「ばかばかしい!」
「アホくさ!」
信仰とまで呼べるほどに、その行為を尊んでいた飲酒だが、酒の真実に気付いた人は、一様に、上記の言葉を、吐き捨てるように、発する。
それは、化けの皮が剥がれて、その中身が自分を害するものでしかないことに気付いた人の、酒に対する腹の底からの嫌悪である。
酒を断った同志との会話が楽しいのは、お互いに飲まなくなった酒を、こてんぱんにやっつけることが出来るからである。
「良くあんなもの飲んでたね!」
「まったく!」
「でも飲んでた時は、真剣で必死だったよね」
「確かにね」
「酒の真実に気付いてみれば、バカバカしいにも程がある(笑)」
「そうそう、何だか、ほんとにバカバカしいね(爆)」
こんな会話がいつも弾んでいる。
ただひたすらに飲みたい酒を我慢するだけの断酒ならば、私など続くはずはなかった。酒をバカにすることが、ひとつの方法でもあった。

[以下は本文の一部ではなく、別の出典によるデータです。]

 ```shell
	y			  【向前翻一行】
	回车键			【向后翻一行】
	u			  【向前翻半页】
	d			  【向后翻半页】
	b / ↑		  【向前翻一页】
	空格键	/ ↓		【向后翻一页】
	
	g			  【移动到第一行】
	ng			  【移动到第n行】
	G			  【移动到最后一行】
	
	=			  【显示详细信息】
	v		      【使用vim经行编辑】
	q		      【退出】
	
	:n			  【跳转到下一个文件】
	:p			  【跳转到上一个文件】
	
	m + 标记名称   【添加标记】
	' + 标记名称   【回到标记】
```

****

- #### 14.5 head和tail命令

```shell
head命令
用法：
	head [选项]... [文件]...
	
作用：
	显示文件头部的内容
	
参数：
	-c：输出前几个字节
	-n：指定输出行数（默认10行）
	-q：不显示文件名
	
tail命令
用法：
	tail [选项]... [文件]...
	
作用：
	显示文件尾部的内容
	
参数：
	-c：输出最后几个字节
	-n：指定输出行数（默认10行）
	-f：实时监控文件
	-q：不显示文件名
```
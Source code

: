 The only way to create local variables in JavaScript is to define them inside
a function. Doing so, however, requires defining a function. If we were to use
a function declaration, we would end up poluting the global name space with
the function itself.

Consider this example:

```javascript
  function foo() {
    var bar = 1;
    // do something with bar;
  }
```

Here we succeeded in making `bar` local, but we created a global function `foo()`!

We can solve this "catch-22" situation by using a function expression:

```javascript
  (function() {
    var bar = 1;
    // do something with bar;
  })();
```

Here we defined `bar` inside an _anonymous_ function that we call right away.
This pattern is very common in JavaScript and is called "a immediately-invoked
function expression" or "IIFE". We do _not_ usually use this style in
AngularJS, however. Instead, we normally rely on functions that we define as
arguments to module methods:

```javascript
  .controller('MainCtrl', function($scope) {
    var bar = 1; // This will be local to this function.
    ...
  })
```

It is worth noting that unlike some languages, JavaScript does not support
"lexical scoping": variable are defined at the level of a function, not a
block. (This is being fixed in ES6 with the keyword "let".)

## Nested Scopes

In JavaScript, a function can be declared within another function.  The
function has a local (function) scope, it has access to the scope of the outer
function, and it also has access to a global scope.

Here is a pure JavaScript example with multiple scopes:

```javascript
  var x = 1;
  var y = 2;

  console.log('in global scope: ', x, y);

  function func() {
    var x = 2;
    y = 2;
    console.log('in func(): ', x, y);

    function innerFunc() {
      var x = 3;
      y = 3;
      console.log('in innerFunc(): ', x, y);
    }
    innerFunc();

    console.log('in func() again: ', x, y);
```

酒命(さけいのち)!だった頭を180度切り替えて、思い切り酒そのものと飲酒習慣をバカにしてみるのが、かなり効果的である。
ある特定の人を誹謗したり中傷したりするのではなくて、あらゆるアルコール入り飲料の総称としての、酒をバカにするのだ。
飲んで酔うことの本質的な意味を、シラフの頭でとことん考えてみると、腹の底から、バカバカしさが込み上げて来るはずだ。一体、アレは何だったのか。とことん飲んでへべれけに酔っていた過去は、一体何だったのか。暫し呆然としてしまう。
酒と飲酒のバカらしさに、気付くかどうかで、その後の断酒人生も変わって来る。
気付かないと、酒への未練が残ったまま、ひたすらに我慢の断酒を続けることになる。明けても暮れても、酒が頭にちらつき、飲んではいけない、飲めない我が身を恨めしく思ったりするのだろう。
これは、たまらない。一生、酒を恋い慕いつつ、近づけない寂しさで胸を焦がしたまま生きて行く断酒erも、中にはいるのだろう、きっと。
その点、早い機会に、酒の真実を知り、酒を自分の心から追い出すことが出来たので、私の心の中では、酒と飲酒に関しては、完全に割り切りが出来ており、サバサバしている。
未練など全くない。
但し、思いとは裏腹に、私の脳は、飲酒の快楽を鮮明に記憶しているので、間違って一滴でもアルコールが入れば、過剰に反応してしまうことは分かっている。
飲酒のバカらしさを十分に分かっていても、飲んでしまい、元に戻る可能性が残っており、この可能性をゼロにすることは出来ない。
飲酒はバカらしいだけではなくて、恐ろしいことでもある。